This morning I was reminded of how Twitter, like it or not, is just as manipulative as all other forms of social media. That’s not the fault of the platform, has very little if anything to do with the people who use it. What the above graphic reminds me is that how we as individuals perceive ourselves is often radically different to the view others hold. This ‘meme’ above doing the rounds right now is a case in point: you know how much I like a decent .GIF, but I’d NEVER ask other people to use one to describe me.
That’s because I understand that if I did, there’s the chance someone’s going to tell me the truth.
The main reason why ‘abuse’ is categorised as such by people is the level of hurt it is able to inflict. If you’re Twitter, for instance, for every 1000 ‘shut up and fuck off’ account abuse reports received there’s probably one that will be considered as a credible threat. The difference between casual abuse and a potential court case will also depend on the type of person being threatened, and I suspect it will take a high profile Twitter stalking (plus fatality) of a ‘normal’ person for that to change, if it does at all. The issue is simple: what you will class as an insult someone else might regard as funny. If you’re stalked obsessively for months, only then is it likely anyone might care. However, if you want it to stop? Evidence will have to stand up in court, and that could take years.
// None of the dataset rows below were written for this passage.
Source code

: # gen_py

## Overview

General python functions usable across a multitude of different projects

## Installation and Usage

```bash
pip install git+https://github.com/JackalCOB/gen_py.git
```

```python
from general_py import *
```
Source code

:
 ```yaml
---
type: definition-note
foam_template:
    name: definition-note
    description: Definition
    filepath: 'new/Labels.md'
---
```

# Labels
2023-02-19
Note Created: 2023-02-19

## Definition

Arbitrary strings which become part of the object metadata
What has all this got to do with a harmless meme, I hear you ask? It is potentially more damaging when someone you trust posts something you don’t understand, or more significantly doesn’t post anything at all to a participative event like the Meme Game. You hope someone will, and then if that response is not what you’d hoped or wanted then BOOM it all goes Pete Tong in short order. I realised quite quickly as this meme gained traction that I couldn’t get away with just posting the .GIFs I wanted without explaining them to people who I know, after extended periods of interaction, don’t think the same way I do. I’m very big on .GIF use, but also like the moral ambiguity an image can bring, subtlety involved in being able to ‘read’ the visual in different ways. As soon as I realised the images I wanted to use could end up being considered as less than flattering?
Here is the inherent issue that has existed back since Usenet opened up the World to ‘group’ discussion: ambiguity. It will also have a lot to do with the intelligence of the person you’re posting to, their current mental status… and a ton of other stuff that you’ll never be able to understand until you’ve been a victim of abuse. That could be as simple as complimenting your breast size to threatening to set fire to your car. When those are the extremes of what is considered casual abuse on the Internet? You can see why a simple image suddenly gains a great deal of power. It is also undoubtedly true that however ‘good’ a friend on the Internet says they are, however close you might feel the connection, everybody has the potential to wake up and fundamentally change forever. Yes, this happens, people, and more often than you might believe.
Everybody has the potential to become a toxic maniac that stalks you.
There are an awful lot of assumptions about how you control what appears in Twitter, and many of them are not sound. This is not a place where you get to pick and choose what goes on unless there’s a lock on your account. The only means to ensure true privacy is by removing yourself from mainstream/public eye completely. Sure, you can choose to ignore people who don’t provide a phone number, but most victims know their attackers. Random is very rarely the problem. If you have to ask people to explain why they do things, it could well be that your actions also require assessment, and that’s a blog post for another day. In short, shit like this might start innocently enough, but in the end somebody always gets hurt.
If you really want people to describe what you are, just ask them up front.